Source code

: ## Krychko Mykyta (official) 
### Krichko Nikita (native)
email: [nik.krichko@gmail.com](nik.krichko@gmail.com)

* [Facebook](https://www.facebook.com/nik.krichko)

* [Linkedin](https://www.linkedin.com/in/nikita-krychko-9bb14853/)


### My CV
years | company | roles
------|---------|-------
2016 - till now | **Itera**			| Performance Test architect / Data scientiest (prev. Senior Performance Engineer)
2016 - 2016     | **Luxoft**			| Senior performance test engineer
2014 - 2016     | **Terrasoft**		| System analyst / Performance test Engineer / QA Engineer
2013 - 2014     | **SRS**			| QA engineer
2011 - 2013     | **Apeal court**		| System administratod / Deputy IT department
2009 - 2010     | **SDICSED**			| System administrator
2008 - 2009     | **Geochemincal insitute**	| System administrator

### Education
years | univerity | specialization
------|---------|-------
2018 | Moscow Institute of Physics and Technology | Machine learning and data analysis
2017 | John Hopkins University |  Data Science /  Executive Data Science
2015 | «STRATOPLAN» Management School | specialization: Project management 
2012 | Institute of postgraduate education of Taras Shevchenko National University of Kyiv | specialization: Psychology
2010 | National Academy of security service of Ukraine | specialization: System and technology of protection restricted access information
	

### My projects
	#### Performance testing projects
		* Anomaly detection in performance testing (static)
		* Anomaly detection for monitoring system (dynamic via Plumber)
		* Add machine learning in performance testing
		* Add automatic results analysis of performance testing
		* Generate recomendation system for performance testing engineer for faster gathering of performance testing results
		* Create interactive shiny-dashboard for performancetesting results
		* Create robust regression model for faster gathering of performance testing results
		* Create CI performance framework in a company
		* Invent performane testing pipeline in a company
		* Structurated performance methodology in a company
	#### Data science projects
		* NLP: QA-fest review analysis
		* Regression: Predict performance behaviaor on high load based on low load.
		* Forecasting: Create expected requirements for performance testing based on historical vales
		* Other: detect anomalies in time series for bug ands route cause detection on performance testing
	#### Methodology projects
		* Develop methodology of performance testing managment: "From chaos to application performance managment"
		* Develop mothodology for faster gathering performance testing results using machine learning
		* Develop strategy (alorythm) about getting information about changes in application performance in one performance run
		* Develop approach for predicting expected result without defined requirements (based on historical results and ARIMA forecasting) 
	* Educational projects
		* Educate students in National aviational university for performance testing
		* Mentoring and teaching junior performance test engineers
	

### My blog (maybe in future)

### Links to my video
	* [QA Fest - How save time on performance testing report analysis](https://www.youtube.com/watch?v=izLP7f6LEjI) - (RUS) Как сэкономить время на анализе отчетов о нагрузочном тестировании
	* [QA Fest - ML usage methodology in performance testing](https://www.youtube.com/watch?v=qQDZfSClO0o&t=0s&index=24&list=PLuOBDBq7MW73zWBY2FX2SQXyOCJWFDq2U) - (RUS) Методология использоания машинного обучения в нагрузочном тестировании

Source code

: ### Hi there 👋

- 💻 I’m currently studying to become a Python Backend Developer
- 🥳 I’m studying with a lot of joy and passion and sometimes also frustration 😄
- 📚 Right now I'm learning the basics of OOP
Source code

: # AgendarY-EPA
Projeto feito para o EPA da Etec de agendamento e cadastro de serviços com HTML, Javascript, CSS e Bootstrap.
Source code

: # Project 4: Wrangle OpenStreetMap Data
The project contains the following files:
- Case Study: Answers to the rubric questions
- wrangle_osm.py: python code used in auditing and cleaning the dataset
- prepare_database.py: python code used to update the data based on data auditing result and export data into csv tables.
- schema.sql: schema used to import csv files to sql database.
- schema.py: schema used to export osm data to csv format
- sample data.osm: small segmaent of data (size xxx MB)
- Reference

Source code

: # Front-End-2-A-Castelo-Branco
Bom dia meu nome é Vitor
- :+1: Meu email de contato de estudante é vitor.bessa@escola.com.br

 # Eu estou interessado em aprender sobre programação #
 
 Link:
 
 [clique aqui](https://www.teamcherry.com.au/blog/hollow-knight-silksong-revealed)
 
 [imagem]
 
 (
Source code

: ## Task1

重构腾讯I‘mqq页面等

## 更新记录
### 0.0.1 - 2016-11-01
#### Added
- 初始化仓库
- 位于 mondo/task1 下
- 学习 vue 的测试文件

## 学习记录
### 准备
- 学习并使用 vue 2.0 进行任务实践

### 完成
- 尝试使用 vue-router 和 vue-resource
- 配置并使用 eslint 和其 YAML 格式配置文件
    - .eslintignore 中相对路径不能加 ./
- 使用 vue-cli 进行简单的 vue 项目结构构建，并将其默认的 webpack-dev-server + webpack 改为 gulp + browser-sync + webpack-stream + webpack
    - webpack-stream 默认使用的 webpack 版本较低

----------

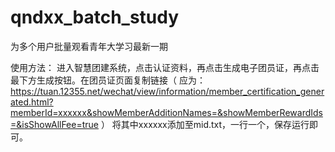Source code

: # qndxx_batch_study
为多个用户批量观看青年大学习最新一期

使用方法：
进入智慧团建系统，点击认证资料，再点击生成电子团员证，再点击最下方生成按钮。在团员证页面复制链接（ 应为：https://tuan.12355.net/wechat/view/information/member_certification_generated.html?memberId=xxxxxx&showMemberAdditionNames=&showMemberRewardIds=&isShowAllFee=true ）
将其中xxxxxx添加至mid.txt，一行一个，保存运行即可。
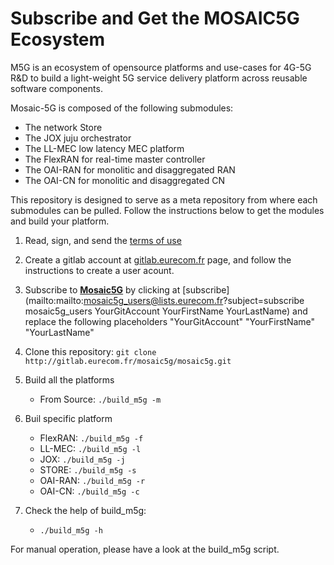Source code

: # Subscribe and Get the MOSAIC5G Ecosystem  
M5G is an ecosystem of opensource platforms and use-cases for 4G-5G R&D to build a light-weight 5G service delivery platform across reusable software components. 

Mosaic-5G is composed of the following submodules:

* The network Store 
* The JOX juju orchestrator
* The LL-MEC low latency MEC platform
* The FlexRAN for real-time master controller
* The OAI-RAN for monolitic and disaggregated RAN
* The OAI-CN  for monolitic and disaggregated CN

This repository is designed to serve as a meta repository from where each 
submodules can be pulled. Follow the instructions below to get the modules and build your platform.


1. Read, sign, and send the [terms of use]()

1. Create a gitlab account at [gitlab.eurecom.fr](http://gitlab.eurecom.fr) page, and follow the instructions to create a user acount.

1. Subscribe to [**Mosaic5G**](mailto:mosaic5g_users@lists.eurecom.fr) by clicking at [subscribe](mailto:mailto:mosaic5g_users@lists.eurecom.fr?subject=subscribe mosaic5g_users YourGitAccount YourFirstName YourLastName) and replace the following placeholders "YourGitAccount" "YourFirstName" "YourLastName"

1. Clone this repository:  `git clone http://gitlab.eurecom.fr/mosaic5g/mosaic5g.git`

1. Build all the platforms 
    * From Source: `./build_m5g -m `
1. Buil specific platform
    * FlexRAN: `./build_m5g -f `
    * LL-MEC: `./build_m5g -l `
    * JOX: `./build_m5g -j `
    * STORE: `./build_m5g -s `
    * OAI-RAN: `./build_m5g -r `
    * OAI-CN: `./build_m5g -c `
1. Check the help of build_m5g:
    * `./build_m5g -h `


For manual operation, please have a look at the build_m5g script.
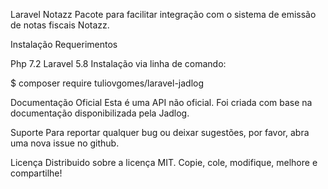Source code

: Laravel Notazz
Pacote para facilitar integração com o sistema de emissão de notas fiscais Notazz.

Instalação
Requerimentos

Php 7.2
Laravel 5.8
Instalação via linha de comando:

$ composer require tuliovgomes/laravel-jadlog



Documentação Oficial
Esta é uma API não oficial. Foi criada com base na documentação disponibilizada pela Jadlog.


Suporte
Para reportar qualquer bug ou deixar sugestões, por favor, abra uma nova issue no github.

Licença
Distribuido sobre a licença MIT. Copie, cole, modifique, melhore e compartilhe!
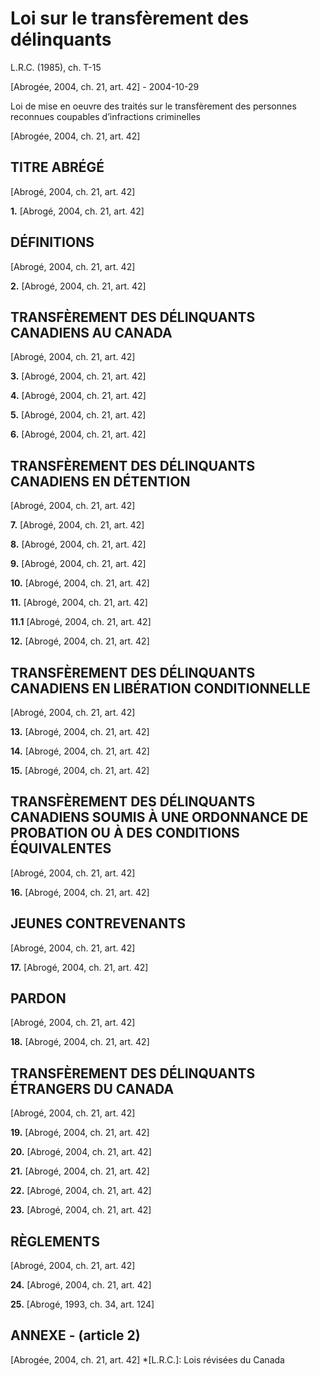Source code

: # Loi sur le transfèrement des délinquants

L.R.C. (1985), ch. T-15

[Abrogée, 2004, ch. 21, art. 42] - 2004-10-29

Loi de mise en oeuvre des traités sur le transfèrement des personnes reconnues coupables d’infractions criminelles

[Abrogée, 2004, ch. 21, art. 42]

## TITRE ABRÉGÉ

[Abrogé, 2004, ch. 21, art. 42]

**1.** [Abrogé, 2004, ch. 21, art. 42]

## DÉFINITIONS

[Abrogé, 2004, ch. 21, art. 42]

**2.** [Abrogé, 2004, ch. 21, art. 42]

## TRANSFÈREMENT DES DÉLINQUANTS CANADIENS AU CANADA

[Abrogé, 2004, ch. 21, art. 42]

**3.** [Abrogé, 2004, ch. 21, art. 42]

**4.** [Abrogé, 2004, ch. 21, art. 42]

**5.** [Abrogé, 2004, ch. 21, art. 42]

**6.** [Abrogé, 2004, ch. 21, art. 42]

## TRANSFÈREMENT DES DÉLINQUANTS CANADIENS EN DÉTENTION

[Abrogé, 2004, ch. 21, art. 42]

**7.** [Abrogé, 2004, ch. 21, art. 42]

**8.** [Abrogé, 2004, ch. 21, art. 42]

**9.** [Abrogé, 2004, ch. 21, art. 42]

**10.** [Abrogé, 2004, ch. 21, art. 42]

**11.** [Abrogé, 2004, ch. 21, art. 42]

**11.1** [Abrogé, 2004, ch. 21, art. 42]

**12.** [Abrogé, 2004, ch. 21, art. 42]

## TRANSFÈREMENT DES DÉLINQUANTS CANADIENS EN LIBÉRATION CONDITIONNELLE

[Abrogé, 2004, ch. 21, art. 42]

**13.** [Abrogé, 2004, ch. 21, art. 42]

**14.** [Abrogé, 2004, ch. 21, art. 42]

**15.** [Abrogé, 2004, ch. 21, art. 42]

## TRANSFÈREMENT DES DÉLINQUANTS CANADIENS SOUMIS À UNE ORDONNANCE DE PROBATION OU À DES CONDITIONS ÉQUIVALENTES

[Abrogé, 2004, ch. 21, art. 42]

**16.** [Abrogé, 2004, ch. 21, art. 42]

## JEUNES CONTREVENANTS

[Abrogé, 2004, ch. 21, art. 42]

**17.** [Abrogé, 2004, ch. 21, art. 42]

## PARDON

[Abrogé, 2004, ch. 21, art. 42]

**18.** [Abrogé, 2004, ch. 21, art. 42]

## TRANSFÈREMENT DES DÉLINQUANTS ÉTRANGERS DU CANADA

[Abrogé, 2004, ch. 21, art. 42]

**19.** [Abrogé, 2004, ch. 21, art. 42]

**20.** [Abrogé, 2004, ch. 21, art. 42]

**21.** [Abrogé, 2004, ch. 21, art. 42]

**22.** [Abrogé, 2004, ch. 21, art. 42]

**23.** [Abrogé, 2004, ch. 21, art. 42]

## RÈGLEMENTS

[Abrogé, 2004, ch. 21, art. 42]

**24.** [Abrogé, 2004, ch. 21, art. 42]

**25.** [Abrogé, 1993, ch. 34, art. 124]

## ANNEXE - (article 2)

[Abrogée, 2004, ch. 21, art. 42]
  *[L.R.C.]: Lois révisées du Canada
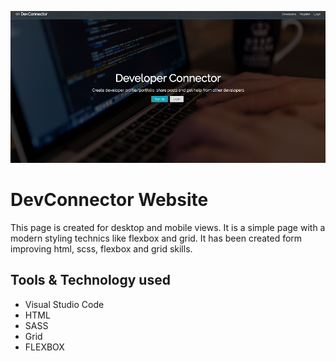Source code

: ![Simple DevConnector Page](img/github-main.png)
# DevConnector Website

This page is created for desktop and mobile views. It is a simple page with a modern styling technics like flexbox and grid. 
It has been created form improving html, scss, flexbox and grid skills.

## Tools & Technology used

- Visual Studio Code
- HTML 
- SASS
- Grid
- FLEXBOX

----------

▶ Work task:
With the string "historical" as the key, filter the data above and show the lines that match.

▶ Answer space:
		* Forecasting: Create expected requirements for performance testing based on historical vales
		* Develop approach for predicting expected result without defined requirements (based on historical results and ARIMA forecasting) 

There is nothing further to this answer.